Whether you just got a shiny little ring on your perfectly polished finger or a wedding is about 2 more boyfriends and a few years away, knowing what to do when it happens can be take a huge level of stress away!
We are less than 2 months away until Paul and I say, “I do,” and I thought it would be a great idea to share what I wish I would have known 6 months ago! This is definitely one of those, “Do as I say, not as I do,” scenarios! 😉
1. Hire [some kind of] A Planner.
I did do this so I get a few points in Bridal Monopoly for that one and it’s honestly one of the most crucial decisions you will make. Even if you hire a planner, you’ll still be involved 100% and getting to make all the decisions. If it isn’t in your budget and you aren’t sure if one would even be helpful, consider hiring a family friend. Hire someone to do the stress work. Maybe she isn’t a traditional planner in the sense she creates your theme/tablescape, but hire her as a coordinator. She will coordinate the schedule day of and make sure everything is on schedule throughout the whole wedding process.
My wedding planner meets with us every week to go over what each of our to do lists includes and she does the work that I’m honestly just not able to do while working, such as calling to double check times with vendors, etc.

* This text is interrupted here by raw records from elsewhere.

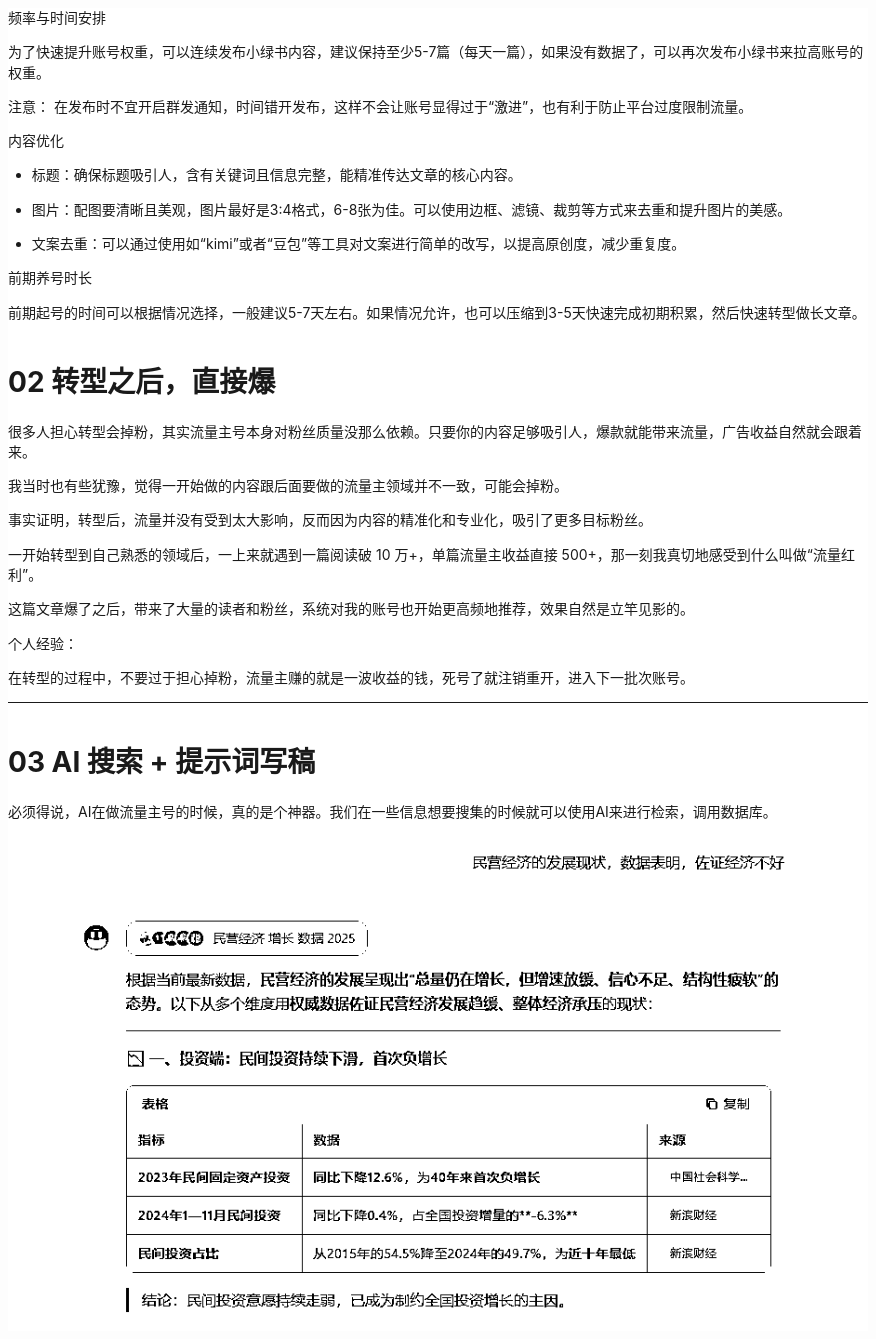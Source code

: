 频率与时间安排

为了快速提升账号权重，可以连续发布小绿书内容，建议保持至少5-7篇（每天一篇），如果没有数据了，可以再次发布小绿书来拉高账号的权重。

注意： 在发布时不宜开启群发通知，时间错开发布，这样不会让账号显得过于“激进”，也有利于防止平台过度限制流量。

内容优化

*   标题：确保标题吸引人，含有关键词且信息完整，能精准传达文章的核心内容。

*   图片：配图要清晰且美观，图片最好是3:4格式，6-8张为佳。可以使用边框、滤镜、裁剪等方式来去重和提升图片的美感。

*   文案去重：可以通过使用如“kimi”或者“豆包”等工具对文案进行简单的改写，以提高原创度，减少重复度。

前期养号时长

前期起号的时间可以根据情况选择，一般建议5-7天左右。如果情况允许，也可以压缩到3-5天快速完成初期积累，然后快速转型做长文章。

# 02 转型之后，直接爆

很多人担心转型会掉粉，其实流量主号本身对粉丝质量没那么依赖。只要你的内容足够吸引人，爆款就能带来流量，广告收益自然就会跟着来。

我当时也有些犹豫，觉得一开始做的内容跟后面要做的流量主领域并不一致，可能会掉粉。

事实证明，转型后，流量并没有受到太大影响，反而因为内容的精准化和专业化，吸引了更多目标粉丝。

一开始转型到自己熟悉的领域后，一上来就遇到一篇阅读破 10 万+，单篇流量主收益直接 500+，那一刻我真切地感受到什么叫做“流量红利”。

这篇文章爆了之后，带来了大量的读者和粉丝，系统对我的账号也开始更高频地推荐，效果自然是立竿见影的。

个人经验：

在转型的过程中，不要过于担心掉粉，流量主赚的就是一波收益的钱，死号了就注销重开，进入下一批次账号。

* * *

# 03 AI 搜索 + 提示词写稿

必须得说，AI在做流量主号的时候，真的是个神器。我们在一些信息想要搜集的时候就可以使用AI来进行检索，调用数据库。

![](img/90741232f77547aeb9bf227a66810008.png)
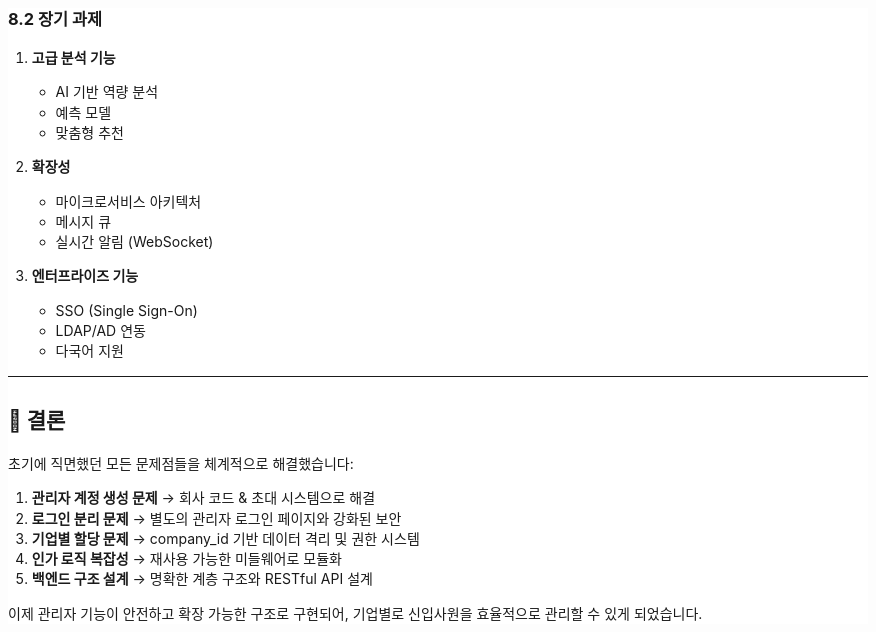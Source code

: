 ### 8.2 장기 과제
1. **고급 분석 기능**
   - AI 기반 역량 분석
   - 예측 모델
   - 맞춤형 추천

2. **확장성**
   - 마이크로서비스 아키텍처
   - 메시지 큐
   - 실시간 알림 (WebSocket)

3. **엔터프라이즈 기능**
   - SSO (Single Sign-On)
   - LDAP/AD 연동
   - 다국어 지원

---

## 📌 결론

초기에 직면했던 모든 문제점들을 체계적으로 해결했습니다:

1. **관리자 계정 생성 문제** → 회사 코드 & 초대 시스템으로 해결
2. **로그인 분리 문제** → 별도의 관리자 로그인 페이지와 강화된 보안
3. **기업별 할당 문제** → company_id 기반 데이터 격리 및 권한 시스템
4. **인가 로직 복잡성** → 재사용 가능한 미들웨어로 모듈화
5. **백엔드 구조 설계** → 명확한 계층 구조와 RESTful API 설계

이제 관리자 기능이 안전하고 확장 가능한 구조로 구현되어, 기업별로 신입사원을 효율적으로 관리할 수 있게 되었습니다.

I would cut my budget in any area to make sure I had her because it has allowed me to truly enjoy the process and soak up these moments with my family and Paul. Instead of freaking out about calling my baker because their shop closes at 6 I’m able to freak out over a silly detail that I can’t decide between. It’s the better of the two worlds, let me tell ya! 😉
2. Invest in The Other Planner
You will live out of your paper planner, so go ahead and buy yourself a new one. I always use one from Graphic Image and the ones for 2016 are ready! This is such a great gift for a newly engaged friend with her married initials! The leather binding makes sure it will stay looking new and the pages don’t bleed through. I’m so picky about paper planners having ink bleed through, but this quality is amazing. You can get yours here! It’s the planner featured above in photos! 🙂
3. Don’t Make Any Decisions Your First Week
The first week you are engaged can be a whirlwind. You’re on your phone constantly calling people and you keep spouting off honeymoon ideas. Every decision [except for the date!] that was made the first week ended up being changed because Paul and I honestly were so giddy we didn’t even know what we wanted. We went back and forth between getting married in Paris with 10 people, a ranch with 100 and a black tie wedding with 600. We ended up going with a black tie wedding and that decision wasn’t even set in stone until a few weeks later! Just enjoy your time because you want to have a clear mind when you do make decisions.
4. People Eat Your Budget
Flowers. Your gown. The DJ. Rentals. Those don’t really vary whether you have a small, intimate wedding or a large bash. I’ve seen the pricing for a wedding of 75 and a wedding of 700, and to be honest things just vary a few hundred dollars. What really eats up your budget? People. If numbers are a worry, just create a benchmark! Lauren Conrad said she wasn’t inviting people they hadn’t had a meal with in the past two years. Give you and your fiancé’ something to go by, that way it’s fair across the board.
5. One Thank You A Day
I think one of the most therapeutic parts of your engagement can be thank you notes. I’m a stickler for them. I love a good old handwritten card and think it is the most eloquent gift you can give. To take your time, sit down, write and express your gratitude is something we are always too much in a rush to do! There are so many parts of wedding planning that can make you want to pack up and elope, but when you take the time to thank someone you realize what this process is about: sharing your love with all the ones you love, you know it is worth it. About a month ago I started to make sure I wrote one thank you note a day. It can seem trivial until you start having showers, but even thanking your parents, your bridesmaids, your fiancé for something small they did can not only decrease your stress level, but allow them to know how blessed you feel. I know that I may not always show how happy I am [when I’m freaking out over making sure everyone fits at the head table, when we are 2 people too many!] but deep down this is such a joyous time! So once you can, just be sure to write one thank you note a day. This also allows you to not have to do them all one afternoon when you have forgotten about them! Remember to send your shower thank you notes no later than 6 weeks after your shower! I’m all about these for a more modern, monogrammed touch!
This was the exact timeline we used to plan our wedding and if you choose to plan in 6 months or less you are totally fine! You have to be more flexible on venue dates, but this list can be crunched down! 🙂
Most importantly, just enjoy your fiancé and let your family and friends stress about things like matching chargers to tablecloths. The thing you will stress the most about is not hurting people’s feelings [if you are like me!] and that can sometimes just be inevitable. Not everyone will feel included. Not everyone will like your venue choice. And not everyone will be happy with each shower date. Those things happen and the most important thing is that you are able to come together and celebrate your love with all the people close to you!